Alhamdulillah, hari ini merupakan hari bersejarah bagi Bu Ila dan suami. Mengenang 20 tahun pernikahan, tak banyak yang ingin kami diskusikan, hanya duduk berdua, merenung dan sekedar mengkaji apa yang telah dijalani dan apa yang perlu diperbaiki.
***
Menjalani pernikahan artinya siap hidup bersama, menerima kekurangan dan kelebihan pasangan, bahkan sisi gelap atau kebiasaan yang berbeda dengan kita. Hidup dengan orang lain yang mengharuskan untuk saling menghargai, menerima, saling jujur dan menampakkan diri sebenar-benarnya. Menghadapi perbedaan yang pastinya menimbulkan tekanan untuk dihadapi bersama, baik tekanan rutinitas rumah tangga, tekanan lingkungan, keluarga besar dan teman masing-masing dari pasangan.
Selama menjalani 20 tahun pernikahan, pastinya banyak hal yang senantiasa kami diskusikan, harus disepakati dan dipertimbangkan. Masa penyesuaian bukan hanya berlaku di tahun awal pernikahan, tapi hingga saat ini menjadi agenda yang seakan tidak ada habisnya. Kami menyadari, tentunya banyak konflik yang menjadi bumbu sebuah pernikahan. Ketika menemukan begitu banyak perbedaan bahkan bertolak belakang. Dua pribadi yang berbeda dalam latar belakang pendidikan, pola asuh dalam keluarga, pembentukan lingkungan dan lainnya. Membuat perbedaan dalam berperilaku, bersikap dan cara pandang yang berbeda dalam melihat sesuatu. Bahkan masalah kecil dapat menjadi pemicu pertengkaran dan menjadi sebab kami harus duduk membicarakannya dengan kepala dingin.
Hal-hal yang mungkin terkesan sepele dapat menjadi boomerang jika tidak diantisipasi. Misalnya dalam meletakkan barang-barang, penampilan atau pakaian yang dikenakan, masalah makanan kesukaan, cara menyelesaikan masalah atau mengambil keputusan dalam sebuah persoalan. Mungkin ini juga dialami oleh banyak pasangan, berapapun usia pernikahannya, tetap menjadi persoalan, begitu pula yang kami alami.

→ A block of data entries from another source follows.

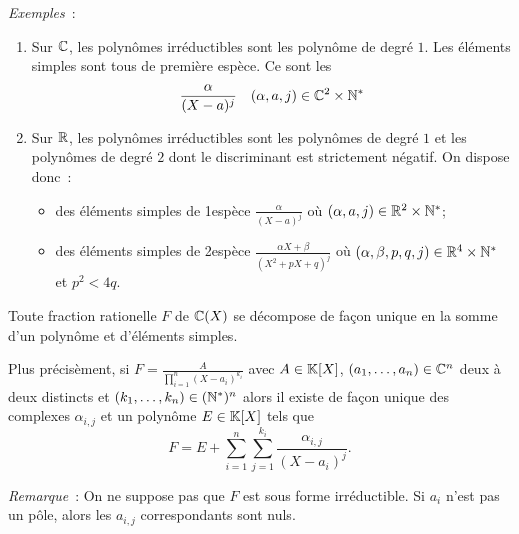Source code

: \emph{Exemples}~:
\begin{enumerate}
\item Sur $\mathbb{C}$, les polynômes irréductibles sont les polynôme de degré $1$. Les éléments simples sont tous de première espèce. Ce sont les
  \begin{equation}
    \frac{\alpha}{(X-a)^j} \quad (\alpha,a,j)\in \mathbb{C}^2\times \mathbb{N}^*
  \end{equation}
\item Sur $\mathbb{R}$, les polynômes irréductibles sont les polynômes de degré $1$ et les polynômes de degré $2$ dont le discriminant est strictement négatif. On dispose donc~:
  \begin{itemize}
  \item des éléments simples de 1\iere espèce $\frac{\alpha}{(X-a)^j}$ où $(\alpha,a,j)\in \mathbb{R}^2\times \mathbb{N}^*$;
  \item des éléments simples de 2\ieme espèce $\frac{\alpha X+\beta}{(X^2+pX+q)^j}$ où $(\alpha,\beta,p,q,j)\in \mathbb{R}^4\times \mathbb{N}^*$ et $p^2<4q$.
  \end{itemize}
\end{enumerate}

\begin{theo}
  Toute fraction rationelle $F$ de $\mathbb{C}(X)$ se décompose de façon unique en la somme d'un polynôme et d'éléments simples.

  Plus précisèment, si $F=\frac{A}{\prod_{i=1}^n(X-a_i)^{k_i}}$ avec $A\in\mathbb{K}[X]$, $(a_1,\ldots,a_n) \in \mathbb{C}^n$ deux à deux distincts et $(k_1,\ldots,k_n)\in (\mathbb{N}^*)^n$ alors il existe de façon unique des complexes $\alpha_{i,j}$ et un polynôme $E\in\mathbb{K}[X]$ tels que
  \begin{equation}
    F=E+\sum_{i=1}^n\sum_{j=1}^{k_i} \frac{\alpha_{i,j}}{(X-a_i)^{j}}.
  \end{equation}
\end{theo}

\emph{Remarque}~: On ne suppose pas que $F$ est sous forme irréductible. Si $a_i$ n'est pas un pôle, alors les $a_{i,j}$ correspondants sont nuls.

Kabar buruknya, jika masing-masing pihak tidak mencoba untuk menahan diri, tidak berkomunikasi dan memperbesar masalah, maka bersiaplah menghadapi perasaan tertekan dan alasan atas ketidak bahagiaan. Disinilah letak seni menjaga hati dan perasaan agar dapat menghadapi setiap persoalan yang menjadi tantangan dan tidak membuat diri menjadi lemah tapi berusaha untuk saling menguatkan.
Seringkali, ego masing-masing lah yang semakin memperkeruh konflik dan melupakan tujuan ketika memutuskan untuk menikah membangun keluarga sakinah. Menyadari bahwa kami bukan pasangan yang sempurna, namun dengan bergandengan yakin kita saling menyempurnakan, meyakinkan diri bahwa konflik akan membuat kami semakin bijaksana.
Konflik memang tidak akan pernah lepas dari kehidupan kita berumah tangga, berikut tips bagaimana sikap ketika menghadapi konflik:
- Menyelesaikan konflik
Tidak ada asap jika tidak ada api. Artinya, konflik yang muncul sebelumnya pasti telah menunjukkan tanda, baik dalam menampilkan rona wajah (ditekuk, cemberut), sikap menghindar atau menolak berbicara, marah yang tidak jelas penyebabnya, bicara ketus dan lain-lain (ini biasa Bu Ila yang buat, hehehe, jangan ditiru ya). Jika ini sudah kelihatan, harapannya meminta suami untuk lebih peka (mungkin kurang kasih sayang, atau perhatian, hihihi, lebai…semoga nggak ada yang seperti Bu Ila)
Sarannya, jangan pernah menghindari dan menganggap ini biasa-biasa saja, karena ini akan menjadi bibit konflik berikutnya. Mari duduk bersama, selesaikan dengan berbicara apa yang membuat hati tidak nyaman (biasanya, istri cukup didengarkan dan diperhatikan, langsung hilang cemberutnya).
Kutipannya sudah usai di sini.